Keesokan harinya ki lurah berkeinginan mengajak joko dedeg berkunjung ke
kerajaan untuk menyerahkan kitab yang membawa malapetaka itu kapada raja.
“apakah kau tidak keberatan menemaniku ke kerajaan nak joko?”, tanya ki lurah.
“mohon maaf ki, saya tidak dapat menyertai aki lurah ke kerajaan. Saya masih
ada pekerjaan yang harus saya selesaikan. Ini menyangkut tugas yang saya emban
dari eyang hamba”, terang joko dedeg. “baiklah kalau begitu saya tidak dapat
memaksamu. Dan aku hanya dapat berdoa untukmu semoga perljalananmu selamat
duhai anakku”,ucap ki lurah. “terimaksih ki, doa juga selalu saya haturkan
kepada yang maha asung dan maha bijaksana semoga keselamatan selalu menyertai
aki lurah”, ucap joko dedeg. “kalu begitu saya pamit ki”. “baiklah selamat
jalan, anakku. Sampai berjumpa kembali”.
Perpisahan itu membuat hati ki lurah Trunowiah semakin terisak dalam
hatinya saat dalam perjalanan. Dengan ditemani rombongan yang seadanya ki lurah
mulai melangkah ke kerajaan yang membutuhkan waktu dua hari dua malam
perjalanan kaki. Dan tak henti-hentinya ki lurah memanjatkan doa untuk ketenteraman
jiwanya karena sedari tadi dia nampak gelisah. “ada apa ki, saya lihat aki
lurah terus saja memanjatkan doa. Apakah aki baik-baik saja?”,tanya seorang
pemuda tanggung dengan menuntun kuda yang ditumpangi ki lurah Trunowiah. “aku
mendapatkan firasat yang tidak baik kawan-kawanku. Sebaiknya kalian semua
berbalik arah dan kembali ke kampung. Saya akan melanjutkan perjalanan ini
sendirian”, pinta ki lurah. “tidak ki, kami akan menyertai aki kemanapun aki
melangkahkan kaki. Biarkan kami yang menjadi tunggangan aki jika aki
membutuhkannya”, ujar orang tua yang disebelah kanan kuda tunggangannnya.

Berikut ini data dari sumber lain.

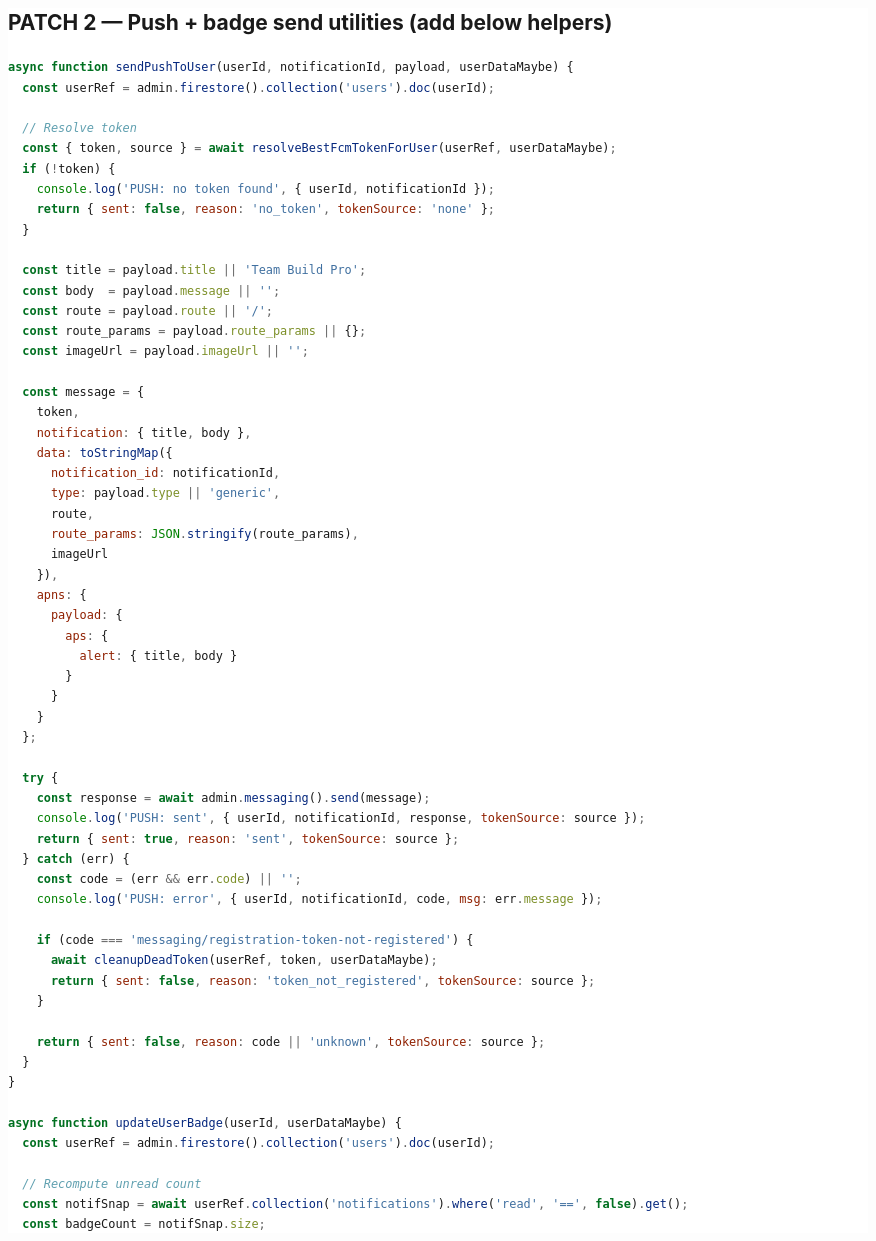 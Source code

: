 
## PATCH 2 — Push + badge send utilities (add below helpers)

```js
async function sendPushToUser(userId, notificationId, payload, userDataMaybe) {
  const userRef = admin.firestore().collection('users').doc(userId);

  // Resolve token
  const { token, source } = await resolveBestFcmTokenForUser(userRef, userDataMaybe);
  if (!token) {
    console.log('PUSH: no token found', { userId, notificationId });
    return { sent: false, reason: 'no_token', tokenSource: 'none' };
  }

  const title = payload.title || 'Team Build Pro';
  const body  = payload.message || '';
  const route = payload.route || '/';
  const route_params = payload.route_params || {};
  const imageUrl = payload.imageUrl || '';

  const message = {
    token,
    notification: { title, body },
    data: toStringMap({
      notification_id: notificationId,
      type: payload.type || 'generic',
      route,
      route_params: JSON.stringify(route_params),
      imageUrl
    }),
    apns: {
      payload: {
        aps: {
          alert: { title, body }
        }
      }
    }
  };

  try {
    const response = await admin.messaging().send(message);
    console.log('PUSH: sent', { userId, notificationId, response, tokenSource: source });
    return { sent: true, reason: 'sent', tokenSource: source };
  } catch (err) {
    const code = (err && err.code) || '';
    console.log('PUSH: error', { userId, notificationId, code, msg: err.message });

    if (code === 'messaging/registration-token-not-registered') {
      await cleanupDeadToken(userRef, token, userDataMaybe);
      return { sent: false, reason: 'token_not_registered', tokenSource: source };
    }

    return { sent: false, reason: code || 'unknown', tokenSource: source };
  }
}

async function updateUserBadge(userId, userDataMaybe) {
  const userRef = admin.firestore().collection('users').doc(userId);

  // Recompute unread count
  const notifSnap = await userRef.collection('notifications').where('read', '==', false).get();
  const badgeCount = notifSnap.size;

``` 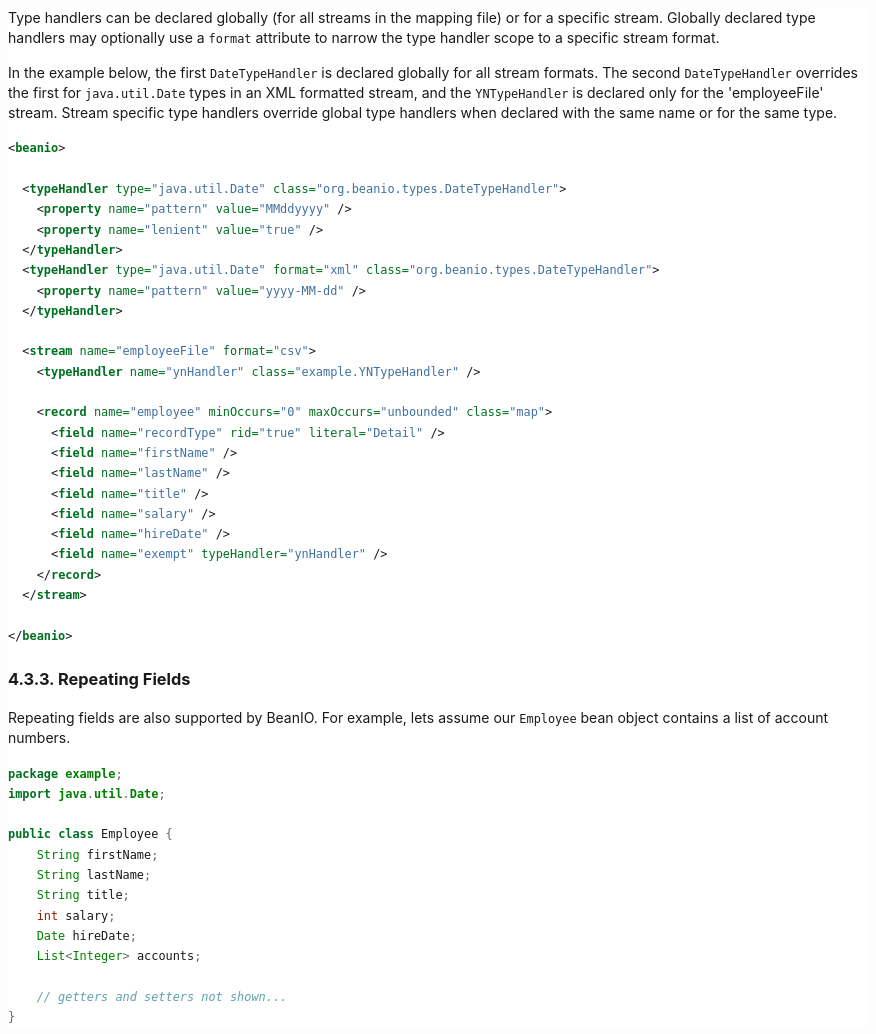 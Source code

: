 <p>Type handlers can be declared globally (for all streams in the mapping file) or for a specific stream.
Globally declared type handlers may optionally use a <code>format</code> attribute to narrow the type handler
scope to a specific stream format.</p>

<p>In the example below, the first <code>DateTypeHandler</code> is declared globally for all stream formats.  The
second <code>DateTypeHandler</code> overrides the first for <code>java.util.Date</code> types in an XML formatted stream,
and the <code>YNTypeHandler</code> is declared only for the 'employeeFile' stream.  Stream specific type handlers
override global type handlers when declared with the same name or for the same type.</p>

```xml
<beanio>

  <typeHandler type="java.util.Date" class="org.beanio.types.DateTypeHandler">
    <property name="pattern" value="MMddyyyy" />
    <property name="lenient" value="true" />
  </typeHandler>
  <typeHandler type="java.util.Date" format="xml" class="org.beanio.types.DateTypeHandler">
    <property name="pattern" value="yyyy-MM-dd" />
  </typeHandler>

  <stream name="employeeFile" format="csv">
    <typeHandler name="ynHandler" class="example.YNTypeHandler" />

    <record name="employee" minOccurs="0" maxOccurs="unbounded" class="map">
      <field name="recordType" rid="true" literal="Detail" />
      <field name="firstName" />
      <field name="lastName" />
      <field name="title" />
      <field name="salary" />
      <field name="hireDate" />
      <field name="exempt" typeHandler="ynHandler" />
    </record>
  </stream>

</beanio>
```

<h3><a name="RepeatingFields">4.3.3. Repeating Fields</a></h3>
<p>Repeating fields are also supported by BeanIO.  For example, lets assume our
<code>Employee</code> bean object contains a list of account numbers.</p>

```java
package example;
import java.util.Date;

public class Employee {
    String firstName;
    String lastName;
    String title;
    int salary;
    Date hireDate;
    List<Integer> accounts;

    // getters and setters not shown...
}
```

“baiklah jika itu mau kalian, namun jika ada tanda-tanda akan adanya bahaya aku
harap segera meninggalkanku”.
Belum sempat selesai perkataan ki lurah tiba-tiba munculah dua orang tua
di hadapan mereka. “hei siapa kalian, ada keperluan apa”,tanya salah seorang
dari rombongan. “saya nyi Darsih, dan ini suamiku ki Darmo. Dan keperluan kami
adalah untuk meminta barang-barang bawaan kalian dan uang kalian. Atau kami
akan mengambilnya sendiri biar kalian semua tidak merasa kerepotan”, tungkas
nyi Darsih. “jahanam kalian, kalian tidak tahu bahwa orang yang duduk di kuda
ini adalah paman raja kalian”. “ha ha ha ha, apa kau bilang paman raja kami.
Jangan bermimpi. Kami tidak mempunyai raja karena kami dalah raja di daerah ini.
Nyi darsih ayo kita serang”, ucap ki darmo.